--- What you should do ---
Scan the material for the word "from" and return every matching line.

--- Data to examine ---
============================================================
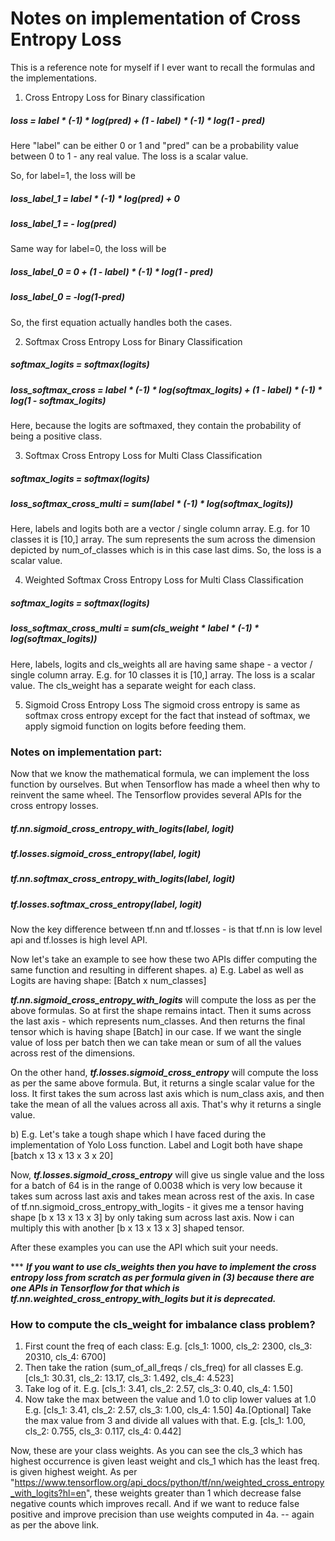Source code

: # Notes on implementation of Cross Entropy Loss

This is a reference note for myself if I ever want to recall the formulas and the implementations.


1) Cross Entropy Loss for Binary classification

##### ___loss = label * (-1) * log(pred) + (1 - label) * (-1) * log(1 - pred)___

Here "label" can be either 0 or 1 and "pred" can be a probability value between 0 to 1 - any real value. The loss is a scalar value.

So, for label=1, the loss will be
##### ___loss_label_1 = label * (-1) * log(pred) + 0___
##### ___loss_label_1 = - log(pred)___

Same way for label=0, the loss will be
##### ___loss_label_0 = 0 + (1 - label) * (-1) * log(1 - pred)___
##### ___loss_label_0 = -log(1-pred)___

So, the first equation actually handles both the cases.


2) Softmax Cross Entropy Loss for Binary Classification

##### ___softmax_logits = softmax(logits)___
##### ___loss_softmax_cross = label * (-1) * log(softmax_logits) + (1 - label) * (-1) * log(1 - softmax_logits)___

Here, because the logits are softmaxed, they contain the probability of being a positive class.


3) Softmax Cross Entropy Loss for Multi Class Classification
##### ___softmax_logits = softmax(logits)___
##### ___loss_softmax_cross_multi = sum(label * (-1) * log(softmax_logits))___

Here, labels and logits both are a vector / single column array. E.g. for 10 classes it is [10,] array.
The sum represents the sum across the dimension depicted by num_of_classes which is in this case last dims. So, the loss is a scalar value.


4) Weighted Softmax Cross Entropy Loss for Multi Class Classification
##### ___softmax_logits = softmax(logits)___
##### ___loss_softmax_cross_multi = sum(cls_weight * label * (-1) * log(softmax_logits))___

Here, labels, logits and cls_weights all are having same shape - a vector / single column array. E.g. for 10 classes it is [10,] array.
The loss is a scalar value.
The cls_weight has a separate weight for each class.


5) Sigmoid Cross Entropy Loss
The sigmoid cross entropy is same as softmax cross entropy except for the fact that instead of softmax, we apply sigmoid function on logits before feeding them.



### Notes on implementation part:
Now that we know the mathematical formula, we can implement the loss function by ourselves.
But when Tensorflow has made a wheel then why to reinvent the same wheel.
The Tensorflow provides several APIs for the cross entropy losses.

##### ___tf.nn.sigmoid_cross_entropy_with_logits(label, logit)___
##### ___tf.losses.sigmoid_cross_entropy(label, logit)___
##### ___tf.nn.softmax_cross_entropy_with_logits(label, logit)___
##### ___tf.losses.softmax_cross_entropy(label, logit)___

Now the key difference between tf.nn and tf.losses - is that tf.nn is low level api and tf.losses is high level API.

Now let's take an example to see how these two APIs differ computing the same function and resulting in different shapes.
a) E.g. Label as well as Logits are having shape: [Batch x num_classes] 

___tf.nn.sigmoid_cross_entropy_with_logits___ will compute the loss as per the above formulas. So at first the shape remains intact. Then it sums across the last axis - which represents num_classes. And then returns the final tensor which is having shape [Batch] in our case. If we want the single value of loss per batch then we can take mean or sum of all the values across rest of the dimensions.

On the other hand, ___tf.losses.sigmoid_cross_entropy___ will compute the loss as per the same above formula. But, it returns a single scalar value for the loss. It first takes the sum across last axis which is num_class axis, and then take the mean of all the values across all axis. That's why it returns a single value.

b) E.g. Let's take a tough shape which I have faced during the implementation of Yolo Loss function.
Label and Logit both have shape [batch x 13 x 13 x 3 x 20]

Now, ___tf.losses.sigmoid_cross_entropy___ will give us single value and the loss for a batch of 64 is in the range of 0.0038 which is very low because it takes sum across last axis and takes mean across rest of the axis.
In case of tf.nn.sigmoid_cross_entropy_with_logits - it gives me a tensor having shape [b x 13 x 13 x 3] by only taking sum across last axis. Now i can multiply this with another [b x 13 x 13 x 3] shaped tensor.


After these examples you can use the API which suit your needs.


*** ___If you want to use cls_weights then you have to implement the cross entropy loss from scratch as per formula given in (3) because there are one APIs in Tensorflow for that which is tf.nn.weighted_cross_entropy_with_logits but it is deprecated.___





### How to compute the cls_weight for imbalance class problem?


1. First count the freq of each class:
	E.g. [cls_1: 1000, cls_2: 2300, cls_3: 20310, cls_4: 6700]
2. Then take the ration (sum_of_all_freqs / cls_freq) for all classes
	E.g. [cls_1: 30.31, cls_2: 13.17, cls_3: 1.492, cls_4: 4.523]
3. Take log of it.
	E.g. [cls_1: 3.41, cls_2: 2.57, cls_3: 0.40, cls_4: 1.50]
4. Now take the max between the value and 1.0 to clip lower values at 1.0
	E.g. [cls_1: 3.41, cls_2: 2.57, cls_3: 1.00, cls_4: 1.50]
4a.[Optional] Take the max value from 3 and divide all values with that.
	E.g. [cls_1: 1.00, cls_2: 0.755, cls_3: 0.117, cls_4: 0.442]

Now, these are your class weights. As you can see the cls_3 which has highest occurrence is given least weight and cls_1 which has the least freq. is given highest weight.
As per "https://www.tensorflow.org/api_docs/python/tf/nn/weighted_cross_entropy_with_logits?hl=en", these weights greater than 1 which decrease false negative counts which improves recall.
And if we want to reduce false positive and improve precision than use weights computed in 4a. -- again as per the above link.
============================================================
--- Task answer ---
*** ___If you want to use cls_weights then you have to implement the cross entropy loss from scratch as per formula given in (3) because there are one APIs in Tensorflow for that which is tf.nn.weighted_cross_entropy_with_logits but it is deprecated.___
4a.[Optional] Take the max value from 3 and divide all values with that.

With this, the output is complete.